Effective and efficient manufacturing is performed in smart factories while exchanging data between various systems and equipment in factories and also between core information systems, clouds, and other technologies in companies. When exchanging data inside and outside a factory, network technology called an “industrial network” is used. This technology is different from that used in regular offices and homes. An industrial network is communications technology that improves data communication quality and reliability, real-time performance, security, and other elements to suit the quantity and content of the data handled and the purpose of use and the usage environment in the factory.
Ethernet, Wi-Fi and other networks have become fast enough to be able to transmit high-definition video data in real time in recent years. Even so, some aspects remain that make them difficult to use in factories from perspectives such as communications quality and reliability and real-time performance.
For example, it is frustrating when video takes time to be displayed despite clicking on the thumbnail of a video you want to watch on a video site. However, this may lead to an even more serious problem in a factory. For instance, what if a situation arises in which a system develops a malfunction and the arrival of an emergency stop signal is delayed despite it being sent? Defective products may continue to be made on-site. This may lead to enormous damage being suffered. A function that ensures such a situation does not arise is incorporated into network technology in industrial networks. Currently, industrial network technology is evolving from conventional control communications technology called a “field network” to Ethernet-based time-sensitive networking (TSN) that is even faster and easier to use in anticipation of the evolution of smart factories.
From the control of systems to line management and operation optimization over entire companies
There are two main types of industrial network used in factories (Fig. 1). One is a field network in which the control data of systems and equipment on the line and the data of sensors that detect the state of works in progress and other information is exchanged with a programmable logic controller (PLC). The other is a controller-to-controller network that connects between multiple PLCs and between systems that monitor lines.
Fig. 1: Industrial network configuration
Coordination is now also being taken with the core system that manages the operation status of multiple factories, the procurement of parts and materials across the entire company, inventory information, and other data in addition to an industrial network in factories in recent years. The information system network that forms the core system and the industrial network in the factory are located apart. Therefore, the two are also connected by a public network in many cases. Accordingly, they are connected via a firewall to protect highly confidential industrial information from cyber-attacks and other incidents.
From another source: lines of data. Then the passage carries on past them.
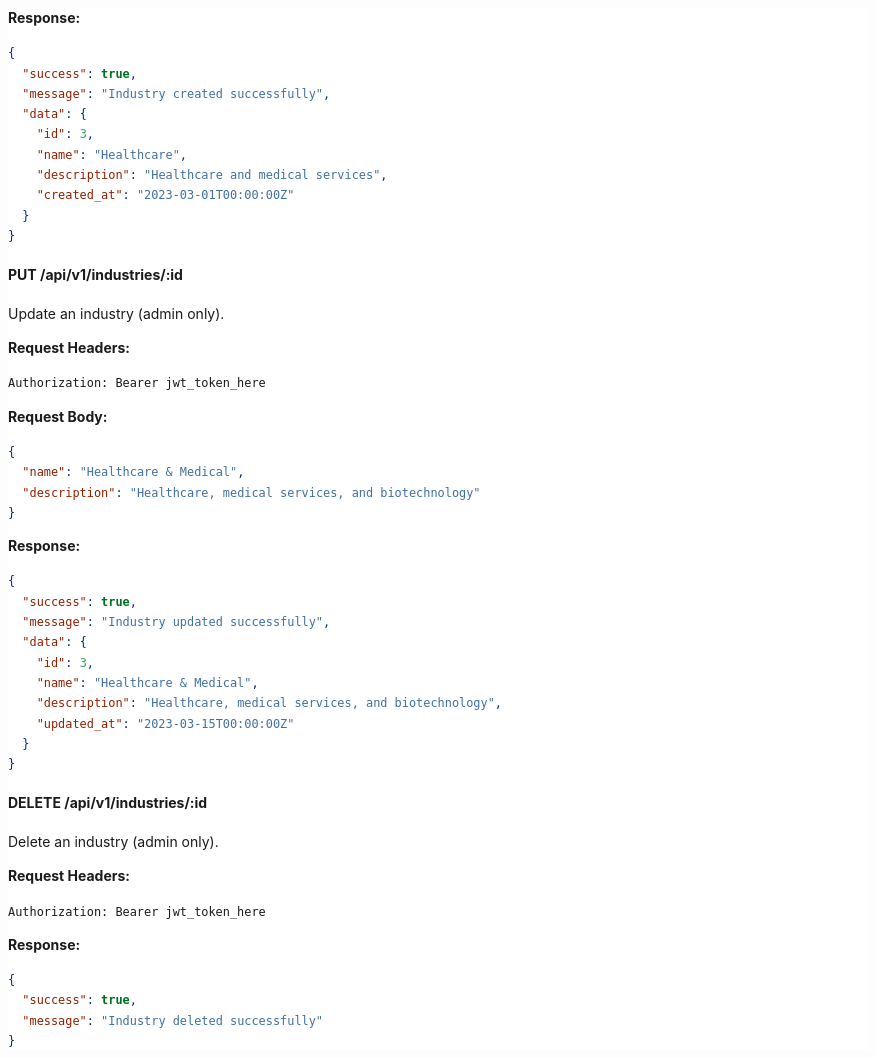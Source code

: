 **Response:**
```json
{
  "success": true,
  "message": "Industry created successfully",
  "data": {
    "id": 3,
    "name": "Healthcare",
    "description": "Healthcare and medical services",
    "created_at": "2023-03-01T00:00:00Z"
  }
}
```

#### PUT /api/v1/industries/:id

Update an industry (admin only).

**Request Headers:**
```
Authorization: Bearer jwt_token_here
```

**Request Body:**
```json
{
  "name": "Healthcare & Medical",
  "description": "Healthcare, medical services, and biotechnology"
}
```

**Response:**
```json
{
  "success": true,
  "message": "Industry updated successfully",
  "data": {
    "id": 3,
    "name": "Healthcare & Medical",
    "description": "Healthcare, medical services, and biotechnology",
    "updated_at": "2023-03-15T00:00:00Z"
  }
}
```

#### DELETE /api/v1/industries/:id

Delete an industry (admin only).

**Request Headers:**
```
Authorization: Bearer jwt_token_here
```

**Response:**
```json
{
  "success": true,
  "message": "Industry deleted successfully"
}
```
Industrial networks have diverse standards with different characteristics
There are various standards with different characteristics, usage settings, and compatible devices for the protocols of industrial networks.
The controller area network (CAN) in-vehicle network standard, the RS-485 serial communications standard, and other standards were used at first in the fieldbus with the development of factory automation. After that, FA device manufacturers and manufacturing industry groups proposed multiple unique standards to ensure development into a high-speed and highly reliable standard capable of being applied to even more advanced FA. Profibus, formulated as a standard by an industry group in Germany called PROFIBUS & PROFINET International, and other standards are widely used globally, whereas CC-Link, MECHATROLINK, and other standards are often used in Japan.
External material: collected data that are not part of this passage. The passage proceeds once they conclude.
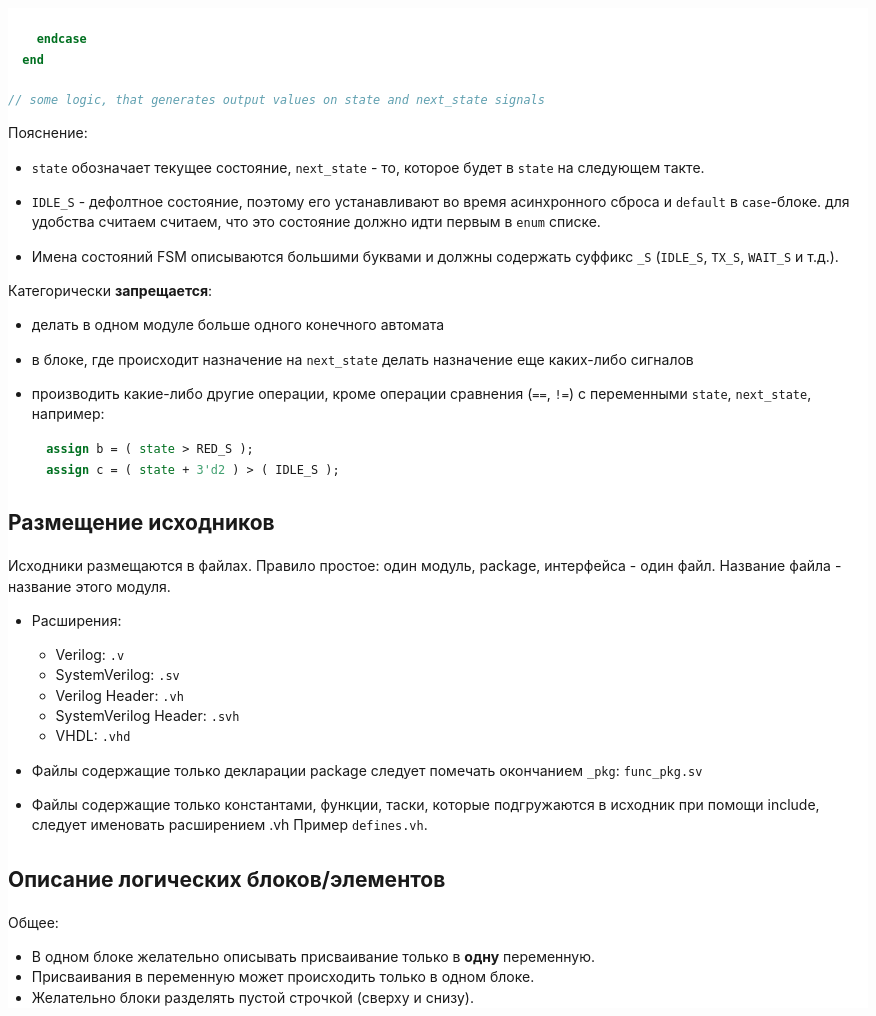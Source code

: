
 ```systemverilog

    endcase
  end

// some logic, that generates output values on state and next_state signals

```

Пояснение:
  - `state` обозначает текущее состояние, `next_state` - то, которое будет в `state` на следующем такте.  
  - `IDLE_S` - дефолтное состояние, поэтому его устанавливают во время асинхронного сброса и `default` в `case`-блоке.
     для удобства считаем считаем, что это состояние должно идти первым в `enum` списке.

- Имена состояний FSM описываются большими буквами и должны содержать суффикс `_S` (`IDLE_S`, `TX_S`, `WAIT_S` и т.д.).

Категорически **запрещается**:
  - делать в одном модуле больше одного конечного автомата
  - в блоке, где происходит назначение на `next_state` делать назначение еще каких-либо сигналов
  - производить какие-либо другие операции, кроме операции сравнения (`==`, `!=`) с переменными `state`, `next_state`, например:

    ```systemverilog
      assign b = ( state > RED_S );
      assign c = ( state + 3'd2 ) > ( IDLE_S );
    ```

## Размещение исходников

Исходники размещаются в файлах. 
Правило простое: один модуль, package, интерфейса - один файл. Название файла - название этого модуля. 

- Расширения:
  - Verilog: `.v`
  - SystemVerilog: `.sv`
  - Verilog Header: `.vh`
  - SystemVerilog Header: `.svh`
  - VHDL: `.vhd`

- Файлы содержащие только декларации package следует помечать окончанием `_pkg`: `func_pkg.sv`
- Файлы содержащие только константами, функции, таски, которые подгружаются в исходник при помощи include, следует именовать расширением .vh Пример
`defines.vh`.

## Описание логических блоков/элементов

Общее:
  - В одном блоке желательно описывать присваивание только в **одну** переменную.
  - Присваивания в переменную может происходить только в одном блоке.
  - Желательно блоки разделять пустой строчкой (сверху и снизу).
There are also many standards for controller-to-controller networks. These include PROFINET, EtherNet/IP, EtherCAT, Modbus TCP/IP, CC-Link IE Field, and Sercos III. The adoption of Ethernet-based systems is currently spreading in this field. All of the standards we just gave are Ethernet-based technologies. The reason Ethernet-based technologies have spread is that there is a focus on coordination with information system networks. It has become possible to manage and control all connected devices at once with an IP address by utilizing a data exchange standard called “OPC UA.”
Wireless communication is also widely utilized in factories
Smart factories are being built and digital transformation (DX) in companies is being implemented. This has led to diverse devices and equipment being connected via networks more than ever before. As a result, there is a need for new network technologies that can be applied to even more diverse devices and that can handle even more usage settings.
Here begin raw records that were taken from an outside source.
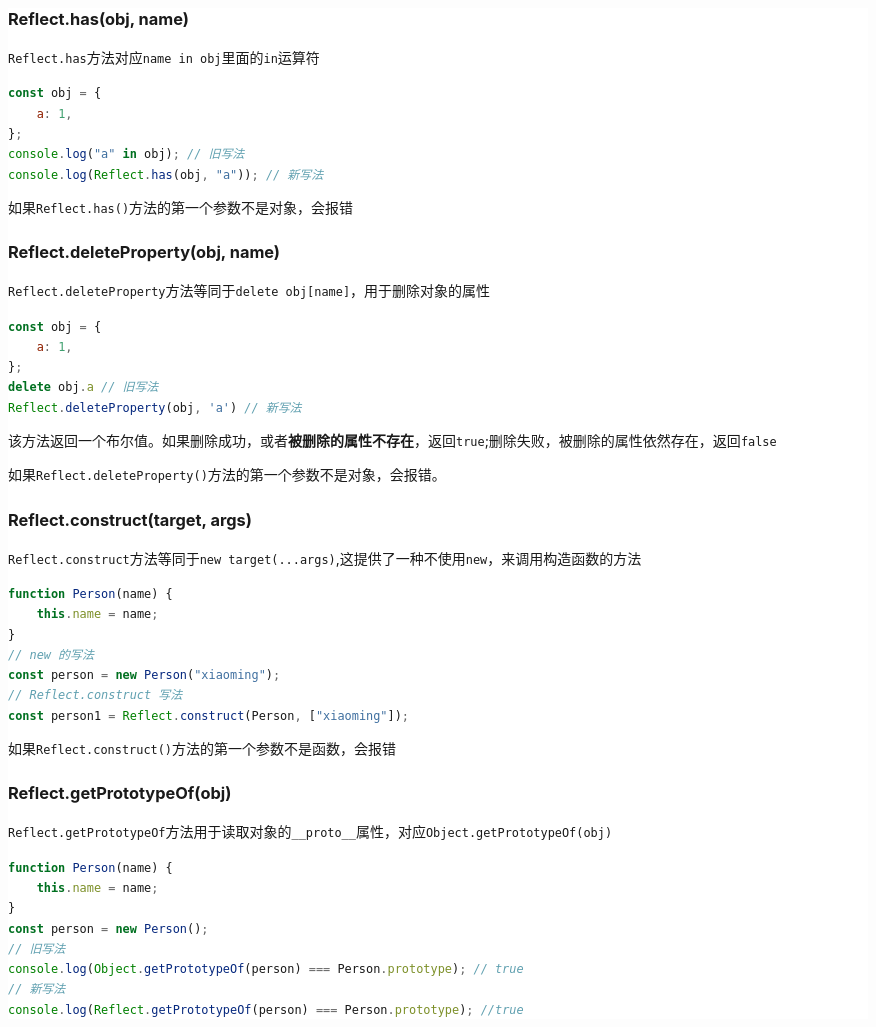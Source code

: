 ### Reflect.has(obj, name)

`Reflect.has`方法对应`name in obj`里面的`in`运算符

```js
const obj = {
    a: 1,
};
console.log("a" in obj); // 旧写法
console.log(Reflect.has(obj, "a")); // 新写法
```

如果`Reflect.has()`方法的第一个参数不是对象，会报错

### Reflect.deleteProperty(obj, name)

`Reflect.deleteProperty`方法等同于`delete obj[name]`，用于删除对象的属性

```js
const obj = {
    a: 1,
};
delete obj.a // 旧写法
Reflect.deleteProperty(obj, 'a') // 新写法
```

该方法返回一个布尔值。如果删除成功，或者**被删除的属性不存在**，返回`true`;删除失败，被删除的属性依然存在，返回`false`

如果`Reflect.deleteProperty()`方法的第一个参数不是对象，会报错。

### Reflect.construct(target, args)

`Reflect.construct`方法等同于`new target(...args)`,这提供了一种不使用`new`，来调用构造函数的方法

```js
function Person(name) {
    this.name = name;
}
// new 的写法
const person = new Person("xiaoming");
// Reflect.construct 写法
const person1 = Reflect.construct(Person, ["xiaoming"]);
```

如果`Reflect.construct()`方法的第一个参数不是函数，会报错

### Reflect.getPrototypeOf(obj)

`Reflect.getPrototypeOf`方法用于读取对象的`__proto__`属性，对应`Object.getPrototypeOf(obj)`

```js
function Person(name) {
    this.name = name;
}
const person = new Person();
// 旧写法
console.log(Object.getPrototypeOf(person) === Person.prototype); // true
// 新写法
console.log(Reflect.getPrototypeOf(person) === Person.prototype); //true
```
A standard technology has appeared in which various standards enable real-time communications in an Ethernet environment to meet such needs. This is TSN (Fig. 2). TSN is a technology that enables application to industrial use and makes it possible to unify communications in smart factories with just an Ethernet-based standard. It does this by incorporating various functions to meet the demands of the times in Ethernet used in office automation and other applications. These functions include time synchronization, securing of bandwidth to enable real-time communications, improvement of reliability by having redundancy, and an increase in security through the detachment of information leakage nodes.
Fig. 2: Unification of networks in a factory on an Ethernet-basis in TSN
There is also an increase in activity for the movement to connect systems and equipment placed in factories to networks by using wireless LAN, Bluetooth, and other short-range wireless communications. If sensors are connected wirelessly, it becomes possible to install them in places where they could not previously be installed. It also becomes easier to change the layout of the line. However, Wi-Fi and Bluetooth do not have the same communications quality and reliability as industrial networks. Accordingly, attempts have been made to use the fifth-generation mobile communications system (5G) that achieves ultra-high-speed, ultra-low delays, and multiple simultaneous connections in place of industrial networks. A local 5G system that grants a 5G base station license only within a specified area has started in Japan. It is anticipated that it will also become possible to use TSN technology in 5G that is expected to be used in smart factories. This will make data utilization in factories even more effective and efficient.